All of lore.kernel.org
 help / color / mirror / Atom feed
From: Dan Williams <dan.j.williams@intel.com>
To: alexander.h.duyck@linux.intel.com
Cc: "Brown, Len" <len.brown@intel.com>,
	bvanassche@acm.org,
	Linux-pm mailing list <linux-pm@vger.kernel.org>,
	Greg KH <gregkh@linuxfoundation.org>,
	linux-nvdimm <linux-nvdimm@lists.01.org>,
	jiangshanlai@gmail.com,
	Linux Kernel Mailing List <linux-kernel@vger.kernel.org>,
	Pavel Machek <pavel@ucw.cz>,
	zwisler@kernel.org, Tejun Heo <tj@kernel.org>,
	Andrew Morton <akpm@linux-foundation.org>,
	"Rafael J. Wysocki" <rafael@kernel.org>
Subject: Re: [driver-core PATCH v6 4/9] driver core: Move async_synchronize_full call
Date: Tue, 27 Nov 2018 12:35:20 -0800	[thread overview]
Message-ID: <CAPcyv4gKT1CDA-xVh5LCYEVUeXLB5ktCFqpFhPWzNK7+QbQdvw@mail.gmail.com> (raw)
In-Reply-To: <ec672fcf5924ef267f35b11c13ddc50c815b1a9f.camel@linux.intel.com>

On Tue, Nov 27, 2018 at 9:38 AM Alexander Duyck
<alexander.h.duyck@linux.intel.com> wrote:
>
> On Mon, 2018-11-26 at 18:11 -0800, Dan Williams wrote:
> > On Thu, Nov 8, 2018 at 10:07 AM Alexander Duyck
> > <alexander.h.duyck@linux.intel.com> wrote:
> > >
> > > Move the async_synchronize_full call out of __device_release_driver and
> > > into driver_detach.
> > >
> > > The idea behind this is that the async_synchronize_full call will only
> > > guarantee that any existing async operations are flushed.

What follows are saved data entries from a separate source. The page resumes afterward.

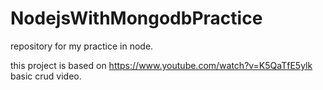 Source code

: # NodejsWithMongodbPractice
repository for my practice in node.


this project is based on https://www.youtube.com/watch?v=K5QaTfE5ylk basic crud video.
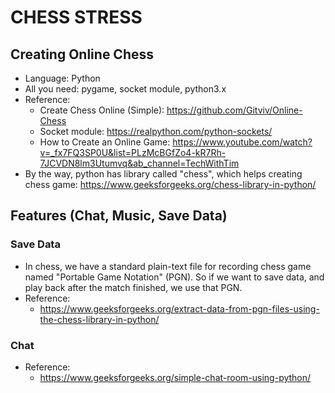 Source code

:# CHESS STRESS
## Creating Online Chess
- Language: Python
- All you need: pygame, socket module, python3.x
- Reference: 
    + Create Chess Online (Simple): https://github.com/Gitviv/Online-Chess
    + Socket module: https://realpython.com/python-sockets/
    + How to Create an Online Game: https://www.youtube.com/watch?v=_fx7FQ3SP0U&list=PLzMcBGfZo4-kR7Rh-7JCVDN8lm3Utumvq&ab_channel=TechWithTim
- By the way, python has library called "chess", which helps creating chess game: https://www.geeksforgeeks.org/chess-library-in-python/
## Features (Chat, Music, Save Data)
### Save Data
- In chess, we have a standard plain-text file for recording chess game named "Portable Game Notation" (PGN). So if we want to save data, and play back after the match finished, we use that PGN.
- Reference:
    + https://www.geeksforgeeks.org/extract-data-from-pgn-files-using-the-chess-library-in-python/   
### Chat
- Reference:
    + https://www.geeksforgeeks.org/simple-chat-room-using-python/

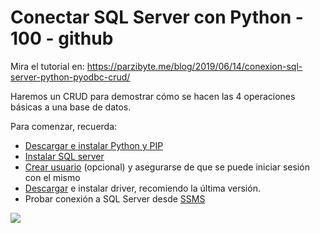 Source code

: # Conectar SQL Server con Python - 100 - github
Mira el tutorial en: https://parzibyte.me/blog/2019/06/14/conexion-sql-server-python-pyodbc-crud/


Haremos un CRUD para demostrar cómo se hacen las 4 operaciones básicas a una base de datos.

Para comenzar, recuerda:

-   [Descargar e instalar Python y PIP](https://parzibyte.me/blog/2017/11/19/instalar-configurar-python-3-windows-10/)
-   [Instalar SQL server](https://parzibyte.me/blog/2019/05/15/instalar-sql-server-2016-windows-10/)
-   [Crear usuario](https://parzibyte.me/blog/2019/06/03/anadir-usuario-sql-server-nuevo-inicio-sesion/) (opcional) y asegurarse de que se puede iniciar sesión con el mismo
-   [Descargar](https://docs.microsoft.com/en-us/sql/connect/odbc/windows/system-requirements-installation-and-driver-files?view=sql-server-2017#installing-microsoft-odbc-driver-for-sql-server) e instalar driver, recomiendo la última versión.
-   Probar conexión a SQL Server desde [SSMS](https://parzibyte.me/blog/2019/05/15/instalacion-microsoft-sql-server-management-studio-windows-10/)

![](https://parzibyte.me/blog/wp-content/uploads/2019/06/Conectar-SQL-Server-con-Python-usando-PyODBC-CRUD.png)
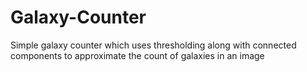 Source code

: # Galaxy-Counter
Simple galaxy counter which uses thresholding along with connected components to approximate the count of galaxies in an image
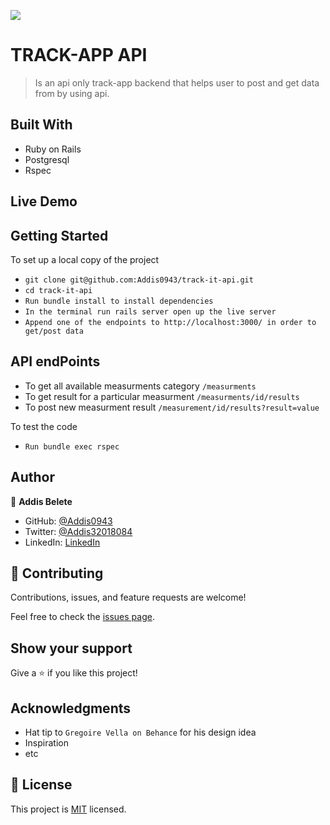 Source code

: ![](https://img.shields.io/badge/Microverse-blueviolet)

# TRACK-APP API

> Is an api only track-app backend that helps user to post and get data from by using api.

## Built With

- Ruby on Rails
- Postgresql
- Rspec

## Live Demo

## Getting Started

To set up a local copy of the project

- `git clone git@github.com:Addis0943/track-it-api.git`
- `cd track-it-api`
- `Run bundle install to install dependencies`
- `In the terminal run rails server open up the live server`
- `Append one of the endpoints to http://localhost:3000/ in order to get/post data`

## API endPoints

- To get all available measurments category `/measurments`
- To get result for a particular measurment `/measurments/id/results`
- To post new measurment result `/measurement/id/results?result=value`

To test the code

- `Run bundle exec rspec`

## Author

👤 **Addis Belete**

- GitHub: [@Addis0943](https://github.com/Addis0943)
- Twitter: [@Addis32018084](https://twitter.com/Addis32018084)
- LinkedIn: [LinkedIn](https://www.linkedin.com/in/addis-belete-134b98191/)

## 🤝 Contributing

Contributions, issues, and feature requests are welcome!

Feel free to check the [issues page](../../issues/).

## Show your support

Give a ⭐️ if you like this project!

## Acknowledgments

- Hat tip to `Gregoire Vella on Behance` for his design idea
- Inspiration
- etc

## 📝 License

This project is [MIT](./MIT.md) licensed.
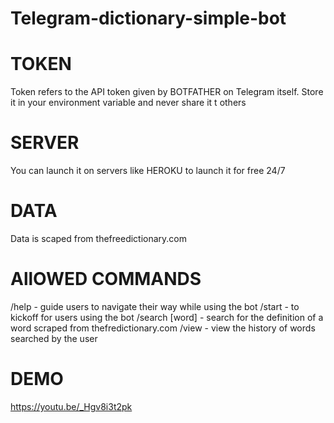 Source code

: # Telegram-dictionary-simple-bot


# TOKEN

Token refers to the API token given by BOTFATHER on Telegram itself. Store it in your environment variable and never share it t others

# SERVER

You can launch it on servers like HEROKU to launch it for free 24/7

# DATA

Data is scaped from thefreedictionary.com 

# AllOWED COMMANDS

/help - guide users to navigate their way while using the bot 
/start - to kickoff for users using the bot 
/search [word] - search for the definition of a word scraped from thefredictionary.com
/view - view the history of words searched by the user

# DEMO

https://youtu.be/_Hgv8i3t2pk
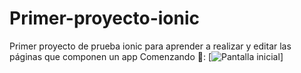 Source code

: # Primer-proyecto-ionic
Primer proyecto de prueba ionic para aprender a realizar y editar las páginas que componen un app
Comenzando 🚀: 
[![Pantalla inicial](https://github.com/Alegarse/Primer-proyecto-ionic/blob/master/caps/Home.PNG "Pantalla inicial")]
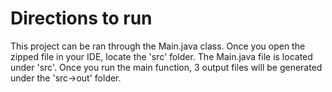 # Directions to run
This project can be ran through the Main.java class.
Once you open the zipped file in your IDE, locate the 'src' folder.
The Main.java file is located under 'src'. Once you run the main function, 3 output files will be generated under the 'src->out' folder. 
 
     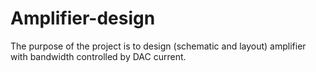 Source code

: # Amplifier-design
The purpose of the project is to design (schematic and layout) amplifier with bandwidth controlled by DAC current.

This doesn't do
> > > anything to guarantee that a hotplug event that may occur while we are
> > > doing the release of the driver will not be asynchronously scheduled.
> > >
> > > By moving this into the driver_detach path we can avoid potential deadlocks
> > > as we aren't holding the device lock at this point and we should not have
> > > the driver we want to flush loaded so the flush will take care of any
> > > asynchronous events the driver we are detaching might have scheduled.
> > >
> >
> > What problem is this patch solving in practice, because if there were
> > drivers issuing async work from probe they would need to be
> > responsible for flushing it themselves. That said it seems broken that
> > the async probing infrastructure takes the device_lock inside
> > async_schedule and then holds the lock when calling
> > async_syncrhonize_full. Is it just luck that this hasn't caused
> > deadlocks in practice?
>
> My understanding is that it has caused some deadlocks. There was
> another patch set that Bart Van Assche had submitted that was
> addressing this. I just tweaked my patch set to address both the issues
> he had seen as well as the performance improvements included in my
> original patch set.

I tried to go find that discussion, but failed. It would help to
report an actual failure rather than a theoretical one.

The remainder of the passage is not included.